## TO DO
Within the entries below, find every line that has the string "case", then copy it.

## RECORDS FOR THIS TASK
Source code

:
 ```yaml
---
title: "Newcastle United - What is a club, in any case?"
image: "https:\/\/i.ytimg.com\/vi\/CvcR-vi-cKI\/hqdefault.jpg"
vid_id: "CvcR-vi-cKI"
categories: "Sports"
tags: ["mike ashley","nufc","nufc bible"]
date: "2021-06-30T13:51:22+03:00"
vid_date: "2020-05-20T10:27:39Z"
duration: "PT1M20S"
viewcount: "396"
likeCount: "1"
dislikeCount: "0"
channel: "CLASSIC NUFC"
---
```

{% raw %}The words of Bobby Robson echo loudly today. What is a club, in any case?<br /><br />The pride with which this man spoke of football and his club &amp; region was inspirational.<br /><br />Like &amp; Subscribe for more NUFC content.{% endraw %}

## TASK SOLUTION
title: "Newcastle United - What is a club, in any case?"
{% raw %}The words of Bobby Robson echo loudly today. What is a club, in any case?<br /><br />The pride with which this man spoke of football and his club &amp; region was inspirational.<br /><br />Like &amp; Subscribe for more NUFC content.{% endraw %}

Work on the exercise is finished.